Incident Response Integration#

Automated Analysis
- Create scheduled tasks for regular threat hunting
- Implement alerting for high-risk findings
- Integrate with SIEM platforms for centralized analysis
Documentation Standards
- Maintain query libraries for common scenarios
- Document findings with timestamps and evidence
- Create playbooks for different incident types
Team Collaboration
- Share query results in standardized formats
- Maintain centralized knowledge base
- Conduct regular training on query techniques

Conclusion#

Network unisolation queries provide powerful capabilities for incident response and forensic analysis.
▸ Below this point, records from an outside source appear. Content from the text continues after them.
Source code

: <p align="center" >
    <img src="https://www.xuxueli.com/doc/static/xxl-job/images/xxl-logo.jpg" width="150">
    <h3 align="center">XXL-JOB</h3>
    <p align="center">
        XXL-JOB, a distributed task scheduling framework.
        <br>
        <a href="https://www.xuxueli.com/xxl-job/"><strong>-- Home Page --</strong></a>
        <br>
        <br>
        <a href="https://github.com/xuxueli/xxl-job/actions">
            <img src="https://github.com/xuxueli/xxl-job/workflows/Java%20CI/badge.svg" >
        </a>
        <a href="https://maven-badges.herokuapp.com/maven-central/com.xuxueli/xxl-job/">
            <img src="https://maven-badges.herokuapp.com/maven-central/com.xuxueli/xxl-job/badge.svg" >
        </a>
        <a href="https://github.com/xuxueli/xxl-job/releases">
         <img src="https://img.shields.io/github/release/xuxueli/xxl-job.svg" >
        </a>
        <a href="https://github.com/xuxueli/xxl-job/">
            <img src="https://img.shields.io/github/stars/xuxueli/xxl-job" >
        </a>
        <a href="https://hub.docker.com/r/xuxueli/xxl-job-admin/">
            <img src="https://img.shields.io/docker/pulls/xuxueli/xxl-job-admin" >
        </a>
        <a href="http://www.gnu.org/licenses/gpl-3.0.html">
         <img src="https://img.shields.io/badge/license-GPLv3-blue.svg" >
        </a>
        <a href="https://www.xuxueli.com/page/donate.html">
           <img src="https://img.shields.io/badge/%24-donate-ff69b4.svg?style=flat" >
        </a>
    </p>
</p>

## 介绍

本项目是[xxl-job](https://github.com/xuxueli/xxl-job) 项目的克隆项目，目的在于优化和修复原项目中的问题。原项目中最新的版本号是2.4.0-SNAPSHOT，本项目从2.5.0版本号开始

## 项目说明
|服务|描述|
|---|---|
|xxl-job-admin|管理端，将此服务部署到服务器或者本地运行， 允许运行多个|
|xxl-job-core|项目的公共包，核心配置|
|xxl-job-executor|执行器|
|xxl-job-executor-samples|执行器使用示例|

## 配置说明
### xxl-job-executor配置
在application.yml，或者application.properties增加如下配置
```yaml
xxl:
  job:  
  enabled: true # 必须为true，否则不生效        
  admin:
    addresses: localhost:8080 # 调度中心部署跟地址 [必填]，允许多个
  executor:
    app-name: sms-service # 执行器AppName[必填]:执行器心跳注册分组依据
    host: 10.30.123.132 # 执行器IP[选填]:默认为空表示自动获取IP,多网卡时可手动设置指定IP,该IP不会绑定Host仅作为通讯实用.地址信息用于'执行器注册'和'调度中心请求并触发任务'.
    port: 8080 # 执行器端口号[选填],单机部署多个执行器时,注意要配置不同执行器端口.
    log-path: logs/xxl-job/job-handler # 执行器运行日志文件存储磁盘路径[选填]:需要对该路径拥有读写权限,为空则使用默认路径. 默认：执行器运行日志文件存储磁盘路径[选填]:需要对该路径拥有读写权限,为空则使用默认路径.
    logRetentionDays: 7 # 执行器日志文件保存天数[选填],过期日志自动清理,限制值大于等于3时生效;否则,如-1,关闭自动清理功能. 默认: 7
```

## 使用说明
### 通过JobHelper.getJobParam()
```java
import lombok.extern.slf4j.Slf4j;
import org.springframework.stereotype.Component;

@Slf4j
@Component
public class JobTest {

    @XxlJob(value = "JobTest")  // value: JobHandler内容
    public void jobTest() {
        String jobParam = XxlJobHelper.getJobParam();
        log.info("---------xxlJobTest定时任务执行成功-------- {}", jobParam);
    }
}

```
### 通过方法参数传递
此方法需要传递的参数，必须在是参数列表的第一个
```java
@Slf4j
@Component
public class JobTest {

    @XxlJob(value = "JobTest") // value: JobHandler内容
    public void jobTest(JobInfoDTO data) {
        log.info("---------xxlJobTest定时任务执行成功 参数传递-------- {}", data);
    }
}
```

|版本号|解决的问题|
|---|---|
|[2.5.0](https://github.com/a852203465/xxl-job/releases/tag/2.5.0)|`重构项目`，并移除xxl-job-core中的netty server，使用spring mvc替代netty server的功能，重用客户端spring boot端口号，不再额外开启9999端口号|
This guide demonstrates:

Comprehensive Analysis: Multi-layered approach to network forensics
Advanced Detection: Sophisticated threat hunting methodologies
Timeline Reconstruction: Detailed incident analysis capabilities
Malware Detection: Advanced techniques for identifying malicious activities
Correlation Analysis: Pattern recognition and event correlation

Key benefits of these query approaches:

Deep Visibility: Comprehensive view of network and system activities
Threat Detection: Advanced capabilities for identifying sophisticated attacks
Incident Response: Structured approach to investigation and analysis
Evidence Collection: Detailed forensic evidence for legal proceedings
Continuous Improvement: Iterative enhancement of detection capabilities

By implementing these query techniques, security teams can significantly improve their incident response capabilities and enhance their overall security posture through proactive threat hunting and comprehensive forensic analysis.

These queries should be tested in lab environments before production use and regularly updated based on emerging threats and attack techniques.